+++ TASK INPUTS
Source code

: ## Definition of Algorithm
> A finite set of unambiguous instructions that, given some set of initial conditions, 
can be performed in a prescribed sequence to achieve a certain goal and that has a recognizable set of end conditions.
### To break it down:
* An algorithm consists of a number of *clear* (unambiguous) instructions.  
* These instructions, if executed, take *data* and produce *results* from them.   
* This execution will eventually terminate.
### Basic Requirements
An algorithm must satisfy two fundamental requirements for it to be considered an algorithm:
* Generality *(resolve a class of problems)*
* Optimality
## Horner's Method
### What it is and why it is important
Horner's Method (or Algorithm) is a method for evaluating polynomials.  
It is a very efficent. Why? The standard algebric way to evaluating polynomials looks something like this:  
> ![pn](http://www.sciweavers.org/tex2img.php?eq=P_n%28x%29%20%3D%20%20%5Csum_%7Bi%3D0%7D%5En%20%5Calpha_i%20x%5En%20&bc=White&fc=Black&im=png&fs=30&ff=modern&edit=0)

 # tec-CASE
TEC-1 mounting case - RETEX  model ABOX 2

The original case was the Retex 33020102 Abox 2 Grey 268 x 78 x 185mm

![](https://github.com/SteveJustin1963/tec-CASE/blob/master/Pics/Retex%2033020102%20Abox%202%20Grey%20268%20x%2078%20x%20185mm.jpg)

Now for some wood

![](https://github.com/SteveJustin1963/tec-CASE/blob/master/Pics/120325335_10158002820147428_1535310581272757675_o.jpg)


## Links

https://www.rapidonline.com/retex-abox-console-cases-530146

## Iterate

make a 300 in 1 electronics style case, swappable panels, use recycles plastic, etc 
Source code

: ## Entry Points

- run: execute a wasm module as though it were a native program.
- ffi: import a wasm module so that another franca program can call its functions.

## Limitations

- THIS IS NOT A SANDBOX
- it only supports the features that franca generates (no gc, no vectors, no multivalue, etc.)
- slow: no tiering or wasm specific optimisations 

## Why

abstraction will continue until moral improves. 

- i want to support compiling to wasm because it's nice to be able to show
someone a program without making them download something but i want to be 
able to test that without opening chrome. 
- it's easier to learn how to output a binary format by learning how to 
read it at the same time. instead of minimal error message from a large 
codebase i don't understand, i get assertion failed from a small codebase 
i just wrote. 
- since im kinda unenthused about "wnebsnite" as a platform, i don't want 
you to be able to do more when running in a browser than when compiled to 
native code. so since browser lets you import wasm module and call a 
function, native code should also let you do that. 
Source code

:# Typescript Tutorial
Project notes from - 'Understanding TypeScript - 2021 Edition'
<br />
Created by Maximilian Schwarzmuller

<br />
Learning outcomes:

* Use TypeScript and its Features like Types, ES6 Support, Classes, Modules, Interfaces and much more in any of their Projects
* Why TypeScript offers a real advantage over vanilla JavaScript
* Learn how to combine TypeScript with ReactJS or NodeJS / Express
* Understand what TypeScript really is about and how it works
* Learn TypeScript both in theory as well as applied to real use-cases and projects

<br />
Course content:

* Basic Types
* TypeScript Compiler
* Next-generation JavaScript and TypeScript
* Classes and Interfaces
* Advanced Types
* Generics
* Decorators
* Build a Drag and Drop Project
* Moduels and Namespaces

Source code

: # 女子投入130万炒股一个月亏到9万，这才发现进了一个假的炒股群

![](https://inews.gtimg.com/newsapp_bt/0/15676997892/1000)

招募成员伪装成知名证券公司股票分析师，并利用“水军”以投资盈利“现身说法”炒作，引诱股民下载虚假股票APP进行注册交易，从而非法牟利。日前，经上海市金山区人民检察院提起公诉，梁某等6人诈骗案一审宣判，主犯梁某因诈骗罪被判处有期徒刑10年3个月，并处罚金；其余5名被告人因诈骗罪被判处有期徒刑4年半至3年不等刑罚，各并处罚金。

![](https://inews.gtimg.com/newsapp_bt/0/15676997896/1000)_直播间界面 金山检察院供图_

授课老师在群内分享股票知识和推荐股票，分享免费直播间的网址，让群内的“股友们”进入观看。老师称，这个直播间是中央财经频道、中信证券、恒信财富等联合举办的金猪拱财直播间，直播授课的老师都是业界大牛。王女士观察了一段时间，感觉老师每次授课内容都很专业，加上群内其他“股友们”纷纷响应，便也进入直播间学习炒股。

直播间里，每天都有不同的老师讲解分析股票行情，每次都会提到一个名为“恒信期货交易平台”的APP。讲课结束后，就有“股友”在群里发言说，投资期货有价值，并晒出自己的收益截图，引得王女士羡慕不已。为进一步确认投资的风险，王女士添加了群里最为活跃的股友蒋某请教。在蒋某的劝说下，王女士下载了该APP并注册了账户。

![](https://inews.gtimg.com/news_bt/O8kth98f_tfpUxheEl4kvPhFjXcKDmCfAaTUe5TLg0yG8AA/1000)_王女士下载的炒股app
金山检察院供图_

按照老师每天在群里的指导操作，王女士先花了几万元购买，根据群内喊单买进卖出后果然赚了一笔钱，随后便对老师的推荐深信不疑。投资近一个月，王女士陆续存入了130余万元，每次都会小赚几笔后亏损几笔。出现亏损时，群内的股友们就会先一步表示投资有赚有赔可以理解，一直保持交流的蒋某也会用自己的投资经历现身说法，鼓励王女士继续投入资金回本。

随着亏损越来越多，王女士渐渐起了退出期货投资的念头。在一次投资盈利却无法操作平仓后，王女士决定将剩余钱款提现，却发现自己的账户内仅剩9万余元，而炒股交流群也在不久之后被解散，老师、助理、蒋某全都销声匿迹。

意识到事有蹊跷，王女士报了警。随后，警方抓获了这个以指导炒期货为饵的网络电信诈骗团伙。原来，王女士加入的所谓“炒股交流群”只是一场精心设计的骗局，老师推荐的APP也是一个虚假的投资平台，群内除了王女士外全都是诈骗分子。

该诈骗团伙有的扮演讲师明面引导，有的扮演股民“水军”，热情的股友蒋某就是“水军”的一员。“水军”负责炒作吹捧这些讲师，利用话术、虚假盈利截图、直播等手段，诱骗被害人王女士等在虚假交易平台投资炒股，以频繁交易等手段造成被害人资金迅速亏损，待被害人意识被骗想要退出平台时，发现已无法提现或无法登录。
++++++
+++ TASK INPUTS
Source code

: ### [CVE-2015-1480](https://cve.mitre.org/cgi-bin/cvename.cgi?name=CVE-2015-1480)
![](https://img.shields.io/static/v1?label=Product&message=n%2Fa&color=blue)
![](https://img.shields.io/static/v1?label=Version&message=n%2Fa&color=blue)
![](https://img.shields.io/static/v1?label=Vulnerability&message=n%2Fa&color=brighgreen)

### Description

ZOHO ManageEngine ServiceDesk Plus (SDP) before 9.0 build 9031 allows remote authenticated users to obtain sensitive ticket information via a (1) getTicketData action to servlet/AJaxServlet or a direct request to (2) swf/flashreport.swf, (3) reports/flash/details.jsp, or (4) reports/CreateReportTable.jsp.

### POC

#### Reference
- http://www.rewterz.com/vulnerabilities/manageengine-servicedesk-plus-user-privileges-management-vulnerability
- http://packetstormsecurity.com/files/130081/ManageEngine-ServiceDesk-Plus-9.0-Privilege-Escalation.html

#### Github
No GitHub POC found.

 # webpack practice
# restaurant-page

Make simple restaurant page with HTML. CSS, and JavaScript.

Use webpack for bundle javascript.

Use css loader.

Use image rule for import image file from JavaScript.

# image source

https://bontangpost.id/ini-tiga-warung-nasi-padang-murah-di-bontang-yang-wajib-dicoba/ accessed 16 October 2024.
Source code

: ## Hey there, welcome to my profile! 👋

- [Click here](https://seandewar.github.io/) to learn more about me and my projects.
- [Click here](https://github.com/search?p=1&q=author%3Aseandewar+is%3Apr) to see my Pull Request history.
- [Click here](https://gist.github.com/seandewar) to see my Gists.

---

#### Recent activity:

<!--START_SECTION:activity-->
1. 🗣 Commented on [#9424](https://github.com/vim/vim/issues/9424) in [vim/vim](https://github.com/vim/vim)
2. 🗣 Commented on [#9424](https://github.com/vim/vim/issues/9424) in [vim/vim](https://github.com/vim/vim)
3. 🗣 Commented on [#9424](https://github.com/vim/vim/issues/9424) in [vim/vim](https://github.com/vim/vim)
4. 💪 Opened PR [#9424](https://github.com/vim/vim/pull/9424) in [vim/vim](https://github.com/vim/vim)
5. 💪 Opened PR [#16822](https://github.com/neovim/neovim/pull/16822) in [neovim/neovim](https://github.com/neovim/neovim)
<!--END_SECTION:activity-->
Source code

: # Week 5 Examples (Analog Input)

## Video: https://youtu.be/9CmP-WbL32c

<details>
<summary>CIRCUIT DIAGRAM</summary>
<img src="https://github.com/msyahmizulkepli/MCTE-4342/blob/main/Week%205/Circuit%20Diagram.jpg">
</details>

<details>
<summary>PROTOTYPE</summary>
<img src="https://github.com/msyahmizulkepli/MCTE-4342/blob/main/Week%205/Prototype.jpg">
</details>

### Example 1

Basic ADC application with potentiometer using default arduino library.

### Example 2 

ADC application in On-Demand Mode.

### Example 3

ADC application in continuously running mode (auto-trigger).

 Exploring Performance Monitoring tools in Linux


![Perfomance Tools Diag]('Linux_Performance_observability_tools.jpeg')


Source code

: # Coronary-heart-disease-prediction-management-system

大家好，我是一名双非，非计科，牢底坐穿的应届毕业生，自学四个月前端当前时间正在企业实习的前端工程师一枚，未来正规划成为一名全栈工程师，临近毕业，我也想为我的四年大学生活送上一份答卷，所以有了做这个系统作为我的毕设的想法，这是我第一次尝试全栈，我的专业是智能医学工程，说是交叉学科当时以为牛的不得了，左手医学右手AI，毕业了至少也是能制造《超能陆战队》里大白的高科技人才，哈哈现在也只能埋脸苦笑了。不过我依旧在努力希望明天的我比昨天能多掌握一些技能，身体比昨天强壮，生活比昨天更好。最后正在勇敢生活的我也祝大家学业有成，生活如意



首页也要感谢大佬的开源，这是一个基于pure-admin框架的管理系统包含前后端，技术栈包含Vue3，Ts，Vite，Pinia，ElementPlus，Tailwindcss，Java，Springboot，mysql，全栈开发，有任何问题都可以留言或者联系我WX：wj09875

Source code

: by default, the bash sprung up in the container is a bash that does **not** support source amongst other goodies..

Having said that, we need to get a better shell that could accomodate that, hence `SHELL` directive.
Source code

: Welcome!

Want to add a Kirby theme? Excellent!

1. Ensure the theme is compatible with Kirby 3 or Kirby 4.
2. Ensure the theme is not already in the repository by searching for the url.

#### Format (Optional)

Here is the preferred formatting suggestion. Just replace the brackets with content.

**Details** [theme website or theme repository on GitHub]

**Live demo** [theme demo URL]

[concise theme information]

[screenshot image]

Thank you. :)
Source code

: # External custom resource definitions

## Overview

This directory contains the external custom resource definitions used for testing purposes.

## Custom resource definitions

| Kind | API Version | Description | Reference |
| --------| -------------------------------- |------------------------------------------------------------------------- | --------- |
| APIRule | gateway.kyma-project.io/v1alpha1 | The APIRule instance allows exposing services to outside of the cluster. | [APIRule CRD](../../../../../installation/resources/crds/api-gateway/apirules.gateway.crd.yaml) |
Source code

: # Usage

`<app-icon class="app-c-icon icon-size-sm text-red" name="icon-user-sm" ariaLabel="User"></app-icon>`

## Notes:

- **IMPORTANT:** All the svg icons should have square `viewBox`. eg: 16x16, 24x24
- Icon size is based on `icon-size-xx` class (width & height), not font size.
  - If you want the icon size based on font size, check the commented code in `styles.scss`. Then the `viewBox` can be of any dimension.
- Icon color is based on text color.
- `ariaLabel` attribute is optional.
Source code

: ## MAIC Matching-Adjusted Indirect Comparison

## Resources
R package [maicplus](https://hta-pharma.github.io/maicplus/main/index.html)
++++++
DESCRIPTION OF THE TASK - The lines above, starting at the one with "Make simple restaurant" and ending at the one with "# image source", are the only ones to return, exactly as written.

RESULT -
Make simple restaurant page with HTML. CSS, and JavaScript.

Use webpack for bundle javascript.

Use css loader.

Use image rule for import image file from JavaScript.

# image source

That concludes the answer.